### ASSIGNMENT
Reproduce every line of the data, exactly and without its pictures.

____________________

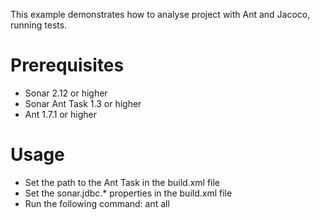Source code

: This example demonstrates how to analyse project with Ant and Jacoco, running tests.

Prerequisites
=============
* Sonar 2.12 or higher
* Sonar Ant Task 1.3 or higher
* Ant 1.7.1 or higher

Usage
=====
* Set the path to the Ant Task in the build.xml file
* Set the sonar.jdbc.* properties in the build.xml file
* Run the following command: ant all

____________________

### ANSWER TO THIS TASK
Source code

: This example demonstrates how to analyse project with Ant and Jacoco, running tests.

Prerequisites
=============
* Sonar 2.12 or higher
* Sonar Ant Task 1.3 or higher
* Ant 1.7.1 or higher

Usage
=====
* Set the path to the Ant Task in the build.xml file
* Set the sonar.jdbc.* properties in the build.xml file
* Run the following command: ant all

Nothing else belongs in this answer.